WORK ITEM: Where the line with "同手法を用いることで，応用上" appears below, start writing out lines exactly, and finish with the line with "Ces technologies nous", which is included; write out nothing else.

PROVIDED INFORMATION:
◆ ◆ ◆ ◆

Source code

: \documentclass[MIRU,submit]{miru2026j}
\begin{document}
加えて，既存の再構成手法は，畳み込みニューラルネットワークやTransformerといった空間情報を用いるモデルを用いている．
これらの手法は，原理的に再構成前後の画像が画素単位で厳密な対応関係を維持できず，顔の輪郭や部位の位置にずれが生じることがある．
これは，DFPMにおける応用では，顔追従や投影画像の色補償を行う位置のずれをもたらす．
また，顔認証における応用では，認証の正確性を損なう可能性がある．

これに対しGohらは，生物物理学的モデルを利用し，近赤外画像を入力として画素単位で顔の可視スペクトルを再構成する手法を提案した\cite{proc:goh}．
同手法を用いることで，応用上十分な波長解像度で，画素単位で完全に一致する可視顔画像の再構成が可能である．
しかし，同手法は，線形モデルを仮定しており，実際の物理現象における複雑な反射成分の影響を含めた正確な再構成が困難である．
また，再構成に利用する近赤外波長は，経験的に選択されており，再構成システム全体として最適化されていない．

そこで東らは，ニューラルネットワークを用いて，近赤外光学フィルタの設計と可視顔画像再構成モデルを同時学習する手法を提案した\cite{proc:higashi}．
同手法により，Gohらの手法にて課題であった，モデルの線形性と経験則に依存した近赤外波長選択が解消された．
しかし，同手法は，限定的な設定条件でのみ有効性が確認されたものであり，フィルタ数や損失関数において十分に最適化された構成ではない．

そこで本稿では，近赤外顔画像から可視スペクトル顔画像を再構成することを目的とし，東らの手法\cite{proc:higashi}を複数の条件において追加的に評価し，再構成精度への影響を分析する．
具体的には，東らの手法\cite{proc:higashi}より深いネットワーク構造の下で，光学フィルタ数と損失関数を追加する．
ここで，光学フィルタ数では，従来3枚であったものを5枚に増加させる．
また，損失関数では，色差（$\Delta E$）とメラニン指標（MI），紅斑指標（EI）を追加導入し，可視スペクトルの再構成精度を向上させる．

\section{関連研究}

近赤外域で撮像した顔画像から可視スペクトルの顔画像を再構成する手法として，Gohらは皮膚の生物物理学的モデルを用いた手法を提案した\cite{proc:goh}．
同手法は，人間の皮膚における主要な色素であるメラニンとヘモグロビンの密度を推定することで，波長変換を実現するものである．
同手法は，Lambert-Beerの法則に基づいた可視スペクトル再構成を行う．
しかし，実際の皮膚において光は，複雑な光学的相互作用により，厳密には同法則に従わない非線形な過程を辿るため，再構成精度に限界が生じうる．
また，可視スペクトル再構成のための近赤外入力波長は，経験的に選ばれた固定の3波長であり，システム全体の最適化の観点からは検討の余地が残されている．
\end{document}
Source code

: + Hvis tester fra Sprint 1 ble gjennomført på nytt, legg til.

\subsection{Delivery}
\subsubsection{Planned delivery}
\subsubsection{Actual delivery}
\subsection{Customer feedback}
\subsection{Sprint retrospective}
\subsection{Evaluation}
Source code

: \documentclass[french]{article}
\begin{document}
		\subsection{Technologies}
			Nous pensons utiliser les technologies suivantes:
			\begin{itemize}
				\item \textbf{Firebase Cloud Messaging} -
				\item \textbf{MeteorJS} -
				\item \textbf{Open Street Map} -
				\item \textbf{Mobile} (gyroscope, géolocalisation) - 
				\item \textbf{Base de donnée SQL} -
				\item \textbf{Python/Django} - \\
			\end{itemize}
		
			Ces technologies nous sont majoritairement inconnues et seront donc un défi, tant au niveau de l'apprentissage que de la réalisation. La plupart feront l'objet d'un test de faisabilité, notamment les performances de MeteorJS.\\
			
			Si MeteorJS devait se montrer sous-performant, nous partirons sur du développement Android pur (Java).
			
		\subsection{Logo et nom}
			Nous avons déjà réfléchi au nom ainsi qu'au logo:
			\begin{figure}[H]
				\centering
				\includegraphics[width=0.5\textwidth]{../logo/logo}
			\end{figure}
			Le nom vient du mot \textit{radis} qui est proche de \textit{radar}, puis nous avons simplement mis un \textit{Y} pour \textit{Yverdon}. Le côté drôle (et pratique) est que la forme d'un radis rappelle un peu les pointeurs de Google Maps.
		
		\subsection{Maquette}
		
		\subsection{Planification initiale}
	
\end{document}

◆ ◆ ◆ ◆

COMPLETED EXERCISE:
同手法を用いることで，応用上十分な波長解像度で，画素単位で完全に一致する可視顔画像の再構成が可能である．
しかし，同手法は，線形モデルを仮定しており，実際の物理現象における複雑な反射成分の影響を含めた正確な再構成が困難である．
また，再構成に利用する近赤外波長は，経験的に選択されており，再構成システム全体として最適化されていない．

そこで東らは，ニューラルネットワークを用いて，近赤外光学フィルタの設計と可視顔画像再構成モデルを同時学習する手法を提案した\cite{proc:higashi}．
同手法により，Gohらの手法にて課題であった，モデルの線形性と経験則に依存した近赤外波長選択が解消された．
しかし，同手法は，限定的な設定条件でのみ有効性が確認されたものであり，フィルタ数や損失関数において十分に最適化された構成ではない．

そこで本稿では，近赤外顔画像から可視スペクトル顔画像を再構成することを目的とし，東らの手法\cite{proc:higashi}を複数の条件において追加的に評価し，再構成精度への影響を分析する．
具体的には，東らの手法\cite{proc:higashi}より深いネットワーク構造の下で，光学フィルタ数と損失関数を追加する．
ここで，光学フィルタ数では，従来3枚であったものを5枚に増加させる．
また，損失関数では，色差（$\Delta E$）とメラニン指標（MI），紅斑指標（EI）を追加導入し，可視スペクトルの再構成精度を向上させる．

\section{関連研究}

近赤外域で撮像した顔画像から可視スペクトルの顔画像を再構成する手法として，Gohらは皮膚の生物物理学的モデルを用いた手法を提案した\cite{proc:goh}．
同手法は，人間の皮膚における主要な色素であるメラニンとヘモグロビンの密度を推定することで，波長変換を実現するものである．
同手法は，Lambert-Beerの法則に基づいた可視スペクトル再構成を行う．
しかし，実際の皮膚において光は，複雑な光学的相互作用により，厳密には同法則に従わない非線形な過程を辿るため，再構成精度に限界が生じうる．
また，可視スペクトル再構成のための近赤外入力波長は，経験的に選ばれた固定の3波長であり，システム全体の最適化の観点からは検討の余地が残されている．
\end{document}
Source code

: + Hvis tester fra Sprint 1 ble gjennomført på nytt, legg til.

\subsection{Delivery}
\subsubsection{Planned delivery}
\subsubsection{Actual delivery}
\subsection{Customer feedback}
\subsection{Sprint retrospective}
\subsection{Evaluation}
Source code

: \documentclass[french]{article}
\begin{document}
		\subsection{Technologies}
			Nous pensons utiliser les technologies suivantes:
			\begin{itemize}
				\item \textbf{Firebase Cloud Messaging} -
				\item \textbf{MeteorJS} -
				\item \textbf{Open Street Map} -
				\item \textbf{Mobile} (gyroscope, géolocalisation) - 
				\item \textbf{Base de donnée SQL} -
				\item \textbf{Python/Django} - \\
			\end{itemize}
		
			Ces technologies nous sont majoritairement inconnues et seront donc un défi, tant au niveau de l'apprentissage que de la réalisation. La plupart feront l'objet d'un test de faisabilité, notamment les performances de MeteorJS.\\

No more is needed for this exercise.